SQL Server 2008 High volume maintenance plan logs

A nice way to implement simple batch processes in SQL Server is by creating a stored procedure that gets run periodically by a maintenance plan. I’ve used this frequently and it gets the job done. However, if the maintenance plan is executed frequently, the logs quickly fill up. The default behaviour will be to always log, whether the plan succeeded or failed. The logs of all maintenance plans are kept in the ‘Log’ folder of your SQL Server instance installation path. Symptoms of a overloaded log folder are that looking at the history of the maintenance plan takes forever. I’ve been searching for a way to get this toned down.

Ideal situation for me would be:

1. only log errors (with as much detail as possible)
2. log when was the plan last run and if it was succesfull

Unfortunately it doesn’t seem to be possible to only log errors. It’s all or nothing.

Let’s have a look at the possible options.

Option 1: Create logs in different folders to minimize number of log files per folder

The log history is stored in one folder for every maintenance plan. If you’re editing a maintenance plan click the Reporting and Logging button.

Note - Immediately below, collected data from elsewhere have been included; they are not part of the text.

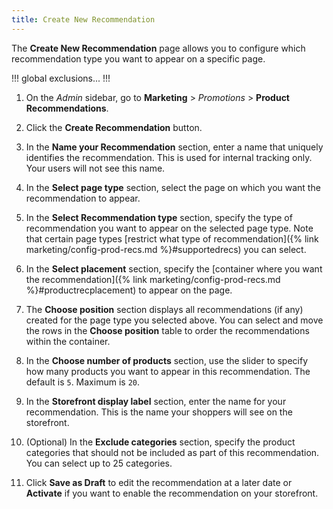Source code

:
 ```yaml
---
title: Create New Recommendation
---
```


The **Create New Recommendation** page allows you to configure which recommendation type you want to appear on a specific page.

!!!
global exclusions...
!!!

1. On the _Admin_ sidebar, go to **Marketing** > _Promotions_ > **Product Recommendations**.

1. Click the **Create Recommendation** button.

1. In the **Name your Recommendation** section, enter a name that uniquely identifies the recommendation. This is used for internal tracking only. Your users will not see this name.

1. In the **Select page type** section, select the page on which you want the recommendation to appear.

1. In the **Select Recommendation type** section, specify the type of recommendation you want to appear on the selected page type. Note that certain page types [restrict what type of recommendation]({% link marketing/config-prod-recs.md %}#supportedrecs) you can select.

1. In the **Select placement** section, specify the [container where you want the recommendation]({% link marketing/config-prod-recs.md %}#productrecplacement) to appear on the page.

1. The **Choose position** section displays all recommendations (if any) created for the page type you selected above. You can select and move the rows in the **Choose position** table to order the recommendations within the container.

1. In the **Choose number of products** section, use the slider to specify how many products you want to appear in this recommendation. The default is `5`. Maximum is `20`.

1. In the **Storefront display label** section, enter the name for your recommendation. This is the name your shoppers will see on the storefront.

1. (Optional) In the **Exclude categories** section, specify the product categories that should not be included as part of this recommendation. You can select up to 25 categories.

1. Click **Save as Draft** to edit the recommendation at a later date or **Activate** if you want to enable the recommendation on your storefront.
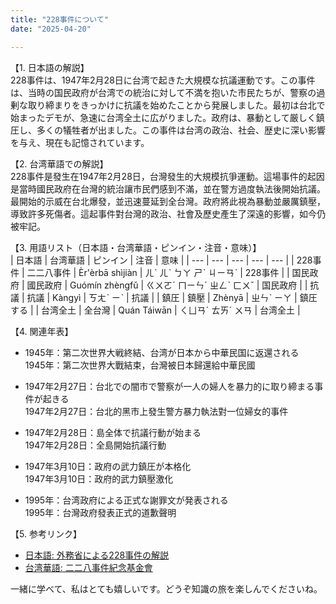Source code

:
 ```yaml
---
title: "228事件について"
date: "2025-04-20"

---
```


【1. 日本語の解説】  
228事件は、1947年2月28日に台湾で起きた大規模な抗議運動です。この事件は、当時の国民政府が台湾での統治に対して不満を抱いた市民たちが、警察の過剰な取り締まりをきっかけに抗議を始めたことから発展しました。最初は台北で始まったデモが、急速に台湾全土に広がりました。政府は、暴動として厳しく鎮圧し、多くの犠牲者が出ました。この事件は台湾の政治、社会、歴史に深い影響を与え、現在も記憶されています。

【2. 台湾華語での解説】  
228事件是發生在1947年2月28日，台灣發生的大規模抗爭運動。這場事件的起因是當時國民政府在台灣的統治讓市民們感到不滿，並在警方過度執法後開始抗議。最開始的示威在台北爆發，並迅速蔓延到全台灣。政府將此視為暴動並嚴厲鎮壓，導致許多死傷者。這起事件對台灣的政治、社會及歷史產生了深遠的影響，如今仍被牢記。

【3. 用語リスト（日本語・台湾華語・ピンイン・注音・意味）】  
| 日本語 | 台湾華語 | ピンイン | 注音 | 意味 |
| --- | --- | --- | --- | --- |
| 228事件 | 二二八事件 | Èr'èrbā shìjiàn | ㄦˋ ㄦˋ ㄅㄚ ㄕˋ ㄐㄧㄢˋ | 228事件 |
| 国民政府 | 國民政府 | Guómín zhèngfǔ | ㄍㄨㄛˊ ㄇㄧㄣˊ ㄓㄥˋ ㄈㄨˇ | 国民政府 |
| 抗議 | 抗議 | Kàngyì | ㄎㄤˋ ㄧˋ | 抗議 |
| 鎮圧 | 鎮壓 | Zhènyā | ㄓㄣˋ ㄧㄚ | 鎮圧する |
| 台湾全土 | 全台灣 | Quán Táiwān | ㄑㄩㄢˊ ㄊㄞˊ ㄨㄢ | 台湾全土 |

【4. 関連年表】  
- 1945年：第二次世界大戦終結、台湾が日本から中華民国に返還される  
  1945年：第二次世界大戰結束，台灣被日本歸還給中華民國  

- 1947年2月27日：台北での闇市で警察が一人の婦人を暴力的に取り締まる事件が起きる  
  1947年2月27日：台北的黑市上發生警方暴力執法對一位婦女的事件  

- 1947年2月28日：島全体で抗議行動が始まる  
  1947年2月28日：全島開始抗議行動  

- 1947年3月10日：政府の武力鎮圧が本格化  
  1947年3月10日：政府的武力鎮壓激化  

- 1995年：台湾政府による正式な謝罪文が発表される  
  1995年：台灣政府發表正式的道歉聲明  

【5. 参考リンク】  
- [日本語: 外務省による228事件の解説](https://www.mofa.go.jp/mofaj/area/taiwan_taipei/index.html)  
- [台湾華語: 二二八事件紀念基金會](http://www.228.org.tw/)

一緒に学べて、私はとても嬉しいです。どうぞ知識の旅を楽しんでくださいね。
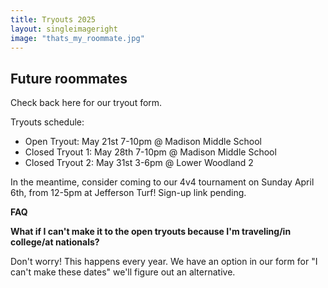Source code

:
 ```yaml
---
title: Tryouts 2025
layout: singleimageright
image: "thats_my_roommate.jpg"
---
```


## Future roommates

Check back here for our tryout form.

Tryouts schedule:
- Open Tryout: May 21st 7-10pm @ Madison Middle School
- Closed Tryout 1: May 28th 7-10pm @ Madison Middle School
- Closed Tryout 2: May 31st 3-6pm @ Lower Woodland 2

In the meantime, consider coming to our 4v4 tournament on Sunday April 6th, from 12-5pm at Jefferson Turf! Sign-up link pending.


__FAQ__

__What if I can't make it to the open tryouts because I'm traveling/in college/at nationals?__

Don't worry! This happens every year. We have an option in our form for "I can't make these dates" we'll figure out an alternative.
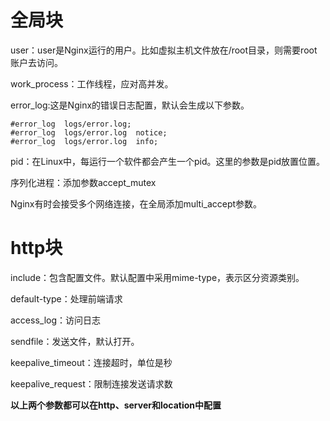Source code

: ﻿#  全局块

user：user是Nginx运行的用户。比如虚拟主机文件放在/root目录，则需要root账户去访问。

work_process：工作线程，应对高并发。

error_log:这是Nginx的错误日志配置，默认会生成以下参数。

```
#error_log  logs/error.log;
#error_log  logs/error.log  notice;
#error_log  logs/error.log  info;
```

pid：在Linux中，每运行一个软件都会产生一个pid。这里的参数是pid放置位置。

序列化进程：添加参数accept_mutex

Nginx有时会接受多个网络连接，在全局添加multi_accept参数。

# http块

include：包含配置文件。默认配置中采用mime-type，表示区分资源类别。

default-type：处理前端请求

access_log：访问日志

sendfile：发送文件，默认打开。

keepalive_timeout：连接超时，单位是秒

keepalive_request：限制连接发送请求数

 **以上两个参数都可以在http、server和location中配置**

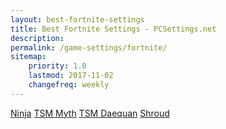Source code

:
 ```yaml
---
layout: best-fortnite-settings
title: Best Fortnite Settings - PCSettings.net
description:
permalink: /game-settings/fortnite/
sitemap:
    priority: 1.0
    lastmod: 2017-11-02
    changefreq: weekly
---
```


<div class="menu-container">
    <div class="button-container">
       <a href="ninja" class="button special big">Ninja</a>
       <a href="tsm-myth" class="button special big">TSM Myth</a>
       <a href="tsm-daequan" class="button special big">TSM Daequan</a>
       <a href="shroud" class="button special big">Shroud</a>
       <!-- <a href="#" class="button special big">Hamlinz</a>
       <a href="#" class="button special big">BigTymer</a> -->
    </div>
</div>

After clicking the Reporting and Logging button you will see:

In the dialog there are options to:

– store the logs to a new text file for every execution
– append the logs of every execution to the same file
– send the report to an e-mail recipient (if Database Mail is configured properly)
– Add extended information to the logs
– Log to a remote server

There is no option to only log when an error has occurred.

Option 2: Disable logging

Next my search turned to the properties of the maintenance plan itself.

There is a property called ‘LoggingMode’. To my dismay, when I hit F1 on this property I actually get forwarded to Visual Studio documentation about property pages, so no information about the LoggingMode property! After this grumble, I remembered that a maintenance plan is actually nothing more than a SSIS package that gets executed.
So this property maps to DTSLoggingMode.
This property has three possible values, which basically come down to on or off. So this roads is also a dead end. I don’t want to disable all logging, I just want to disable logging succesfull executions.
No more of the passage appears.